President Donald Trump on Monday escalated his attacks on the caravan of migrants making their way to the United States from Central America, calling the situation a national emergency and declaring without evidence that "Criminals and unknown Middle Easterners are mixed in."
"I have alerted Border Patrol and Military that this is a National Emergy," the president wrote in the first of a series of Twitter posts about the caravan, apparently misspelling the word "emergency."
Trump also said that his administration would begin to cut off or reduce foreign aid to Guatemala, Honduras and El Salvador. He said the three nations "were not able to do the job of stopping people from leaving their country."
The White House did not respond to a request for more details about the president's posts, and it's unclear if he would have the authority to carry out the threats without approval from lawmakers.
The president has the power to formally declare a national emergency under the National Emergencies Act but is required to follow formal procedures, and it is not clear if he has done so.
Congress has softened some of the president's previous demands to reduce U.S. foreign aid. The president's attempt to cut foreign aid in this year's budget was ultimately rebuffed by lawmakers. The administration then attempted to avoid spending the money allocated for foreign aid using a so-called "rescission" package, Reuters reported, but later dropped the plan.
The president, who has made restrictive immigration a key campaign issue as well as a signature aspect of his foreign policy, again on Monday raised the specter of involving the U.S. military to halt the entrance of the migrants and redoubled his call to "change laws."
"Every time you see a Caravan, or people illegally coming, or attempting to come, into our Country illegally, think of and blame the Democrats for not giving us the votes to change our pathetic Immigration Laws!

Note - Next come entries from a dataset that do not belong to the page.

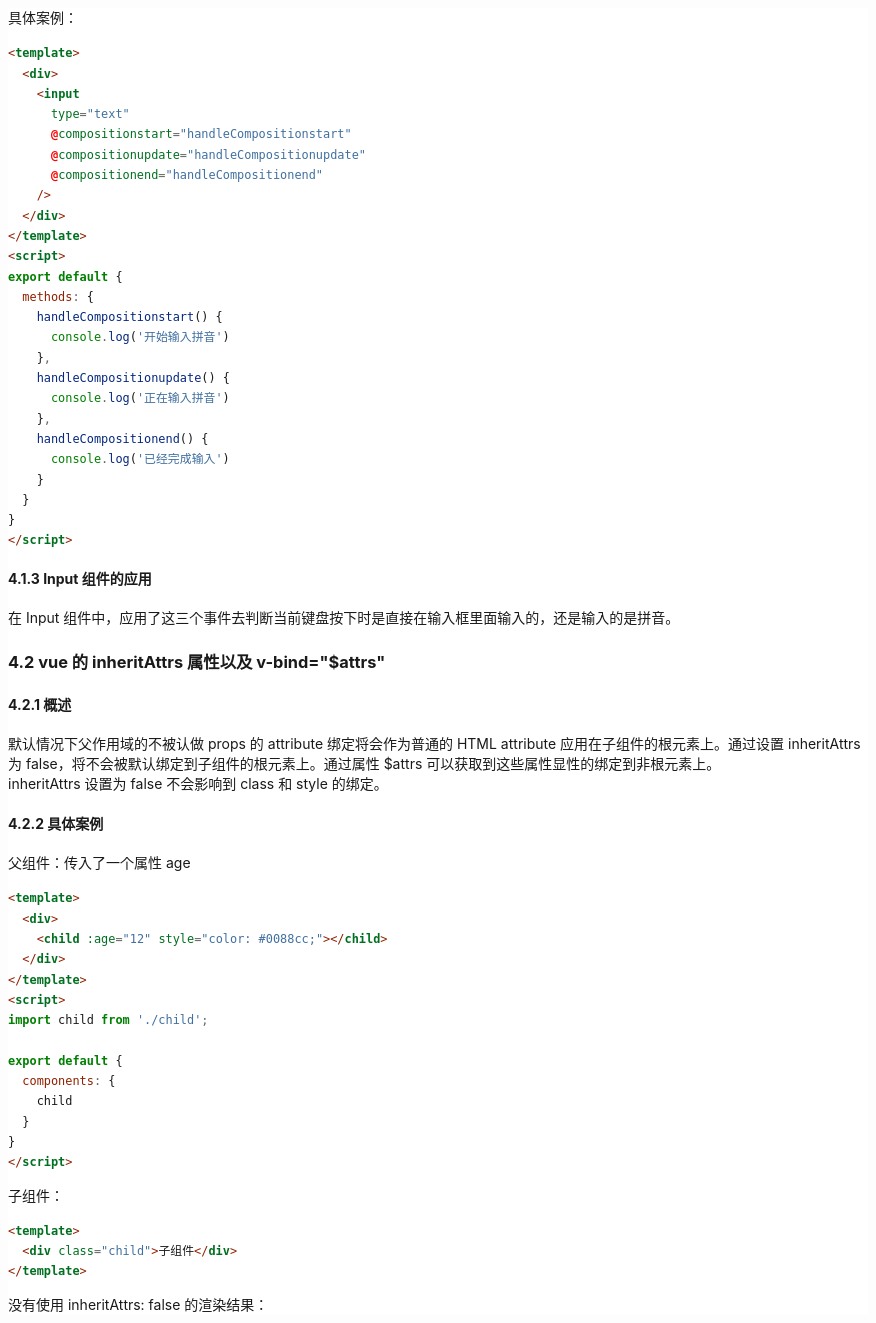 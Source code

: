 具体案例：
```HTML
<template>
  <div>
    <input
      type="text"
      @compositionstart="handleCompositionstart"
      @compositionupdate="handleCompositionupdate"
      @compositionend="handleCompositionend"
    />
  </div>
</template>
<script>
export default {
  methods: {
    handleCompositionstart() {
      console.log('开始输入拼音')
    },
    handleCompositionupdate() {
      console.log('正在输入拼音')
    },
    handleCompositionend() {
      console.log('已经完成输入')
    }
  }
}
</script>
```

#### 4.1.3 Input 组件的应用
在 Input 组件中，应用了这三个事件去判断当前键盘按下时是直接在输入框里面输入的，还是输入的是拼音。  

### 4.2 vue 的 inheritAttrs 属性以及 v-bind="$attrs"
#### 4.2.1 概述
默认情况下父作用域的不被认做 props 的 attribute 绑定将会作为普通的 HTML attribute 应用在子组件的根元素上。通过设置 inheritAttrs 为 false，将不会被默认绑定到子组件的根元素上。通过属性 $attrs 可以获取到这些属性显性的绑定到非根元素上。  
inheritAttrs 设置为 false 不会影响到 class 和 style 的绑定。

#### 4.2.2 具体案例
父组件：传入了一个属性 age
```HTML
<template>
  <div>
    <child :age="12" style="color: #0088cc;"></child>
  </div>
</template>
<script>
import child from './child';

export default {
  components: {
    child
  }
}
</script>
```
子组件：
```HTML
<template>
  <div class="child">子组件</div>
</template>
```
没有使用 inheritAttrs: false 的渲染结果：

Remember the Midterms! So unfair to those who come in legally," Trump wrote.
The president has sought to make immigration a decisive issue in the upcoming November midterms and has leveraged the image of the migrant caravan while campaigning around the country in order to do so. Immigration remains a key issue for GOP voters, consistently polling alongside jobs and the economy as the most important issue for Republicans.
The president's Monday morning tweets mirror comments he made last week. On Thursday, the president wrote in a tweet that he would "in the strongest of terms, ask Mexico to stop this onslaught - and if unable to do so I will call up the U.S. Military and CLOSE OUR SOUTHERN BORDER!"

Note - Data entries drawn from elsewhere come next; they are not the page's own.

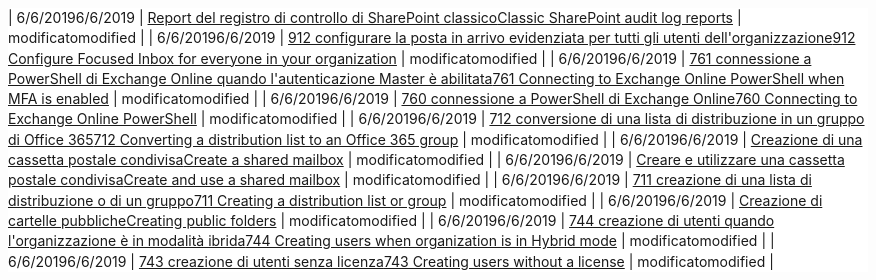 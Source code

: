 | <span data-ttu-id="0dce2-517">6/6/2019</span><span class="sxs-lookup"><span data-stu-id="0dce2-517">6/6/2019</span></span> | [<span data-ttu-id="0dce2-518">Report del registro di controllo di SharePoint classico</span><span class="sxs-lookup"><span data-stu-id="0dce2-518">Classic SharePoint audit log reports</span></span>](/AlchemyInsights/classic-sharepoint-audit-log-reports) | <span data-ttu-id="0dce2-519">modificato</span><span class="sxs-lookup"><span data-stu-id="0dce2-519">modified</span></span> |
| <span data-ttu-id="0dce2-520">6/6/2019</span><span class="sxs-lookup"><span data-stu-id="0dce2-520">6/6/2019</span></span> | [<span data-ttu-id="0dce2-521">912 configurare la posta in arrivo evidenziata per tutti gli utenti dell'organizzazione</span><span class="sxs-lookup"><span data-stu-id="0dce2-521">912 Configure Focused Inbox for everyone in your organization</span></span>](/AlchemyInsights/configure-focused-inbox-for-everyone-in-your-organization) | <span data-ttu-id="0dce2-522">modificato</span><span class="sxs-lookup"><span data-stu-id="0dce2-522">modified</span></span> |
| <span data-ttu-id="0dce2-523">6/6/2019</span><span class="sxs-lookup"><span data-stu-id="0dce2-523">6/6/2019</span></span> | [<span data-ttu-id="0dce2-524">761 connessione a PowerShell di Exchange Online quando l'autenticazione Master è abilitata</span><span class="sxs-lookup"><span data-stu-id="0dce2-524">761 Connecting to Exchange Online PowerShell when MFA is enabled</span></span>](/AlchemyInsights/connecting-to-exchange-online-powershell-when-mfa-is-enabled) | <span data-ttu-id="0dce2-525">modificato</span><span class="sxs-lookup"><span data-stu-id="0dce2-525">modified</span></span> |
| <span data-ttu-id="0dce2-526">6/6/2019</span><span class="sxs-lookup"><span data-stu-id="0dce2-526">6/6/2019</span></span> | [<span data-ttu-id="0dce2-527">760 connessione a PowerShell di Exchange Online</span><span class="sxs-lookup"><span data-stu-id="0dce2-527">760 Connecting to Exchange Online PowerShell</span></span>](/AlchemyInsights/connecting-to-exchange-online-powershell) | <span data-ttu-id="0dce2-528">modificato</span><span class="sxs-lookup"><span data-stu-id="0dce2-528">modified</span></span> |
| <span data-ttu-id="0dce2-529">6/6/2019</span><span class="sxs-lookup"><span data-stu-id="0dce2-529">6/6/2019</span></span> | [<span data-ttu-id="0dce2-530">712 conversione di una lista di distribuzione in un gruppo di Office 365</span><span class="sxs-lookup"><span data-stu-id="0dce2-530">712 Converting a distribution list to an Office 365 group</span></span>](/AlchemyInsights/converting-a-distribution-list-to-an-office-365-group) | <span data-ttu-id="0dce2-531">modificato</span><span class="sxs-lookup"><span data-stu-id="0dce2-531">modified</span></span> |
| <span data-ttu-id="0dce2-532">6/6/2019</span><span class="sxs-lookup"><span data-stu-id="0dce2-532">6/6/2019</span></span> | [<span data-ttu-id="0dce2-533">Creazione di una cassetta postale condivisa</span><span class="sxs-lookup"><span data-stu-id="0dce2-533">Create a shared mailbox</span></span>](/AlchemyInsights/create-a-shared-mailbox) | <span data-ttu-id="0dce2-534">modificato</span><span class="sxs-lookup"><span data-stu-id="0dce2-534">modified</span></span> |
| <span data-ttu-id="0dce2-535">6/6/2019</span><span class="sxs-lookup"><span data-stu-id="0dce2-535">6/6/2019</span></span> | [<span data-ttu-id="0dce2-536">Creare e utilizzare una cassetta postale condivisa</span><span class="sxs-lookup"><span data-stu-id="0dce2-536">Create and use a shared mailbox</span></span>](/AlchemyInsights/create-and-use-a-shared-mailbox-0) | <span data-ttu-id="0dce2-537">modificato</span><span class="sxs-lookup"><span data-stu-id="0dce2-537">modified</span></span> |
| <span data-ttu-id="0dce2-538">6/6/2019</span><span class="sxs-lookup"><span data-stu-id="0dce2-538">6/6/2019</span></span> | [<span data-ttu-id="0dce2-539">711 creazione di una lista di distribuzione o di un gruppo</span><span class="sxs-lookup"><span data-stu-id="0dce2-539">711 Creating a distribution list or group</span></span>](/AlchemyInsights/creating-a-distribution-list-or-group) | <span data-ttu-id="0dce2-540">modificato</span><span class="sxs-lookup"><span data-stu-id="0dce2-540">modified</span></span> |
| <span data-ttu-id="0dce2-541">6/6/2019</span><span class="sxs-lookup"><span data-stu-id="0dce2-541">6/6/2019</span></span> | [<span data-ttu-id="0dce2-542">Creazione di cartelle pubbliche</span><span class="sxs-lookup"><span data-stu-id="0dce2-542">Creating public folders</span></span>](/AlchemyInsights/creating-public-folders-0) | <span data-ttu-id="0dce2-543">modificato</span><span class="sxs-lookup"><span data-stu-id="0dce2-543">modified</span></span> |
| <span data-ttu-id="0dce2-544">6/6/2019</span><span class="sxs-lookup"><span data-stu-id="0dce2-544">6/6/2019</span></span> | [<span data-ttu-id="0dce2-545">744 creazione di utenti quando l'organizzazione è in modalità ibrida</span><span class="sxs-lookup"><span data-stu-id="0dce2-545">744 Creating users when organization is in Hybrid mode</span></span>](/AlchemyInsights/creating-users-when-organization-is-in-hybrid-mode) | <span data-ttu-id="0dce2-546">modificato</span><span class="sxs-lookup"><span data-stu-id="0dce2-546">modified</span></span> |
| <span data-ttu-id="0dce2-547">6/6/2019</span><span class="sxs-lookup"><span data-stu-id="0dce2-547">6/6/2019</span></span> | [<span data-ttu-id="0dce2-548">743 creazione di utenti senza licenza</span><span class="sxs-lookup"><span data-stu-id="0dce2-548">743 Creating users without a license</span></span>](/AlchemyInsights/creating-users-without-a-license) | <span data-ttu-id="0dce2-549">modificato</span><span class="sxs-lookup"><span data-stu-id="0dce2-549">modified</span></span> |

Trump campaigned for the presidency on an "America First" foreign policy platform and infamously launched his bid by claiming that Mexico was sending criminals, including murderers and rapists, into the United States. In April, at an event that was nominally about celebrating the Republican tax bill, the president referred back to his false claim.
"Everybody said, oh, he was so tough. I used the word rape," Trump said.
Since he took office, critics have called out as racist some of the president's immigration policies, particularly around the implementation of his controversial Muslim "travel ban." The Supreme Court upheld a version of the ban, which restricts immigration to the U.S. from a number of Muslim-majority countries, in a blockbuster ruling last term.
In January, the president reportedly railed against immigrants from African nations, Haiti and El Salvador in a meeting in the Oval Office.
"Why are we having all these people from s---hole countries come here?" Trump asked, according to The Washington Post. Trump, who denied using such harsh language, reportedly said the U.S. should have more immigrants from countries like Norway.
A spokesperson for the U.N. human rights office said of the remarks at the time that "there's no other word one can use but racist."